_AIM OF THE TASK_
If a line in the entries below contains "Increasing", copy it.

** Opening PROVIDED DATA block **

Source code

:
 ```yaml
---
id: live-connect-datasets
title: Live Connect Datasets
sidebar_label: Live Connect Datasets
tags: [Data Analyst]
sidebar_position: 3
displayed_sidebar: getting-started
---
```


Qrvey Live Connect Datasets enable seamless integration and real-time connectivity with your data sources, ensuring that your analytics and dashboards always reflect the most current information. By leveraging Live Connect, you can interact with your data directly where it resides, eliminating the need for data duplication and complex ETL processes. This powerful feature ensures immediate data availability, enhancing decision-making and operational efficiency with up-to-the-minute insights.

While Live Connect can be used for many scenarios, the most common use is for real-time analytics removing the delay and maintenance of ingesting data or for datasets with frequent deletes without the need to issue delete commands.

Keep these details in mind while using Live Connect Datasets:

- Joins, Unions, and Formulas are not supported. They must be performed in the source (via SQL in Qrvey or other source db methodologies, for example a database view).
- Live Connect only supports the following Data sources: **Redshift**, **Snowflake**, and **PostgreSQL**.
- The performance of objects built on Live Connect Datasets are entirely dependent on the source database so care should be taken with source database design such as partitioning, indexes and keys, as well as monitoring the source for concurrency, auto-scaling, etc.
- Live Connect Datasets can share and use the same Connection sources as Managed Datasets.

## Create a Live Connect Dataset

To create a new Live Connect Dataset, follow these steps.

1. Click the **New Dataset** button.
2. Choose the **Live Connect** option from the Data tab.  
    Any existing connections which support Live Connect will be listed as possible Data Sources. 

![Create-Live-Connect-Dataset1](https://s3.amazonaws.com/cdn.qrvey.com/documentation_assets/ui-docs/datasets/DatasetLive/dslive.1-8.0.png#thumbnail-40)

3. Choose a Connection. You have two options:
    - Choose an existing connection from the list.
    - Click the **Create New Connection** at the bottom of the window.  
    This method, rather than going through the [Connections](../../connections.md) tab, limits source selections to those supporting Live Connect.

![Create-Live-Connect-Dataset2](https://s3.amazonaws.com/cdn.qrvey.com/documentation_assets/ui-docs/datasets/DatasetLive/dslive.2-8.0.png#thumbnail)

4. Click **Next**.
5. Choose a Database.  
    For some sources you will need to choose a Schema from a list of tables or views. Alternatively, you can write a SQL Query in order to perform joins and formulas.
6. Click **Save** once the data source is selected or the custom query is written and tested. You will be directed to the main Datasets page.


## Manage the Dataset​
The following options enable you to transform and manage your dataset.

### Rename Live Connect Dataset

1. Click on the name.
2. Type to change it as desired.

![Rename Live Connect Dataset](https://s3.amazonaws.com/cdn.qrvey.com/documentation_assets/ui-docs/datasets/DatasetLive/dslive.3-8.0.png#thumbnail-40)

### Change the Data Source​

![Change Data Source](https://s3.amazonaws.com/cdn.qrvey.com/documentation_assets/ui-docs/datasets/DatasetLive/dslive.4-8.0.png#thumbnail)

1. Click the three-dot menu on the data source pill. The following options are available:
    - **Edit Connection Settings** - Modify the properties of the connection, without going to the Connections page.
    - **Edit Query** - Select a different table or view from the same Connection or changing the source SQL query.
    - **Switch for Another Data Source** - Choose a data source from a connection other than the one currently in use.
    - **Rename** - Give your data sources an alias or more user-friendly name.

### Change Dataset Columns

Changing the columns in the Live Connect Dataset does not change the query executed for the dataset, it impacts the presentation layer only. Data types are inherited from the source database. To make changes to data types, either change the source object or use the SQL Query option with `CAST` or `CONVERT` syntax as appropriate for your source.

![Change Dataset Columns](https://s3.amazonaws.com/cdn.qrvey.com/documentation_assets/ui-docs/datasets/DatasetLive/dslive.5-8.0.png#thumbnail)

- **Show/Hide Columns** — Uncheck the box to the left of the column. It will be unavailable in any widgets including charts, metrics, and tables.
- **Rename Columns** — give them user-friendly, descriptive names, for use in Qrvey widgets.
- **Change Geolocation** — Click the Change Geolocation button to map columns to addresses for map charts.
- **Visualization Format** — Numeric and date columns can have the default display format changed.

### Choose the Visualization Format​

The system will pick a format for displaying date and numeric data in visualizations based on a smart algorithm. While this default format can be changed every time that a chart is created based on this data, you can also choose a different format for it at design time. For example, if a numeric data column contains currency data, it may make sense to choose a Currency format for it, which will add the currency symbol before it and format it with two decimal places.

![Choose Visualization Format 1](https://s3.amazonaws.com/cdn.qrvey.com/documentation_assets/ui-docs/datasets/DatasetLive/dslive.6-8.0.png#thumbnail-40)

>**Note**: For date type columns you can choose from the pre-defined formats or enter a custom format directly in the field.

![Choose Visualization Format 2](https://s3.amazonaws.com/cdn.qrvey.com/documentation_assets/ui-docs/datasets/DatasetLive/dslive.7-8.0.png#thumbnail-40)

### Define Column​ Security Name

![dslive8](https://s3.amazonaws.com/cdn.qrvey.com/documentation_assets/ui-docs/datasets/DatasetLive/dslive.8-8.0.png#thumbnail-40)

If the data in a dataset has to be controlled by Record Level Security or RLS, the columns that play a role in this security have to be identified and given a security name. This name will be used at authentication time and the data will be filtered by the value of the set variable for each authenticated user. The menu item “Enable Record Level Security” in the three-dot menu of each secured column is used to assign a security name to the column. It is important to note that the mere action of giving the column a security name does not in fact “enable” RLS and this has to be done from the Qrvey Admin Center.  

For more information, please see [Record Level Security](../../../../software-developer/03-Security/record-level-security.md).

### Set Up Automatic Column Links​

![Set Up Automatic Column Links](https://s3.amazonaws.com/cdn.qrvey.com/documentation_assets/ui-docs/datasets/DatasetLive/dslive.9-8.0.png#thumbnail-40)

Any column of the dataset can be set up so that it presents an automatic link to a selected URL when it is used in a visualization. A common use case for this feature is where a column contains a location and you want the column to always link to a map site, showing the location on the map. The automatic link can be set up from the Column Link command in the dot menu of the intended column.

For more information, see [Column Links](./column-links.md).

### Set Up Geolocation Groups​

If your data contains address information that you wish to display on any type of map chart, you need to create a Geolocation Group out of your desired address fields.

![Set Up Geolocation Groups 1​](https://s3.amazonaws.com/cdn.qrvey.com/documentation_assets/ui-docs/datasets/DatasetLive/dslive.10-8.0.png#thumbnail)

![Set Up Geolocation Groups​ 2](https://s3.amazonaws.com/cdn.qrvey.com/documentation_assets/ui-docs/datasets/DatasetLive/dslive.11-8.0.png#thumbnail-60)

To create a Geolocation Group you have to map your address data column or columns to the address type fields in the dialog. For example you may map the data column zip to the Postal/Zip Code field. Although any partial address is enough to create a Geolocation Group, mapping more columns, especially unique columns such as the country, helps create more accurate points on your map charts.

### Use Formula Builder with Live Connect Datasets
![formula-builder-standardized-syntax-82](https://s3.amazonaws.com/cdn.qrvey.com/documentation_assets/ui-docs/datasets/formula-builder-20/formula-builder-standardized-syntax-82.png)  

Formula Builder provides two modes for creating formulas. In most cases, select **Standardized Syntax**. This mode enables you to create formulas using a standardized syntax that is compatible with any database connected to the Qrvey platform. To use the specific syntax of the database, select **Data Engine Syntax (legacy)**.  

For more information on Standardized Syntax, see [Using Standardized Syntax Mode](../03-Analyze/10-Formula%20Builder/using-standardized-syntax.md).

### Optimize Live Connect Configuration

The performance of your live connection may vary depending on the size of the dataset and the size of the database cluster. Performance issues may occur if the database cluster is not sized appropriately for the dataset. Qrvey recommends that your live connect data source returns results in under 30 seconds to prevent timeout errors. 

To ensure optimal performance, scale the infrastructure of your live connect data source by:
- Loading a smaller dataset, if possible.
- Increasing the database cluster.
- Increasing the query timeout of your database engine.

** Closing PROVIDED DATA block **

_SOLVED EXERCISE_
- Increasing the database cluster.
- Increasing the query timeout of your database engine.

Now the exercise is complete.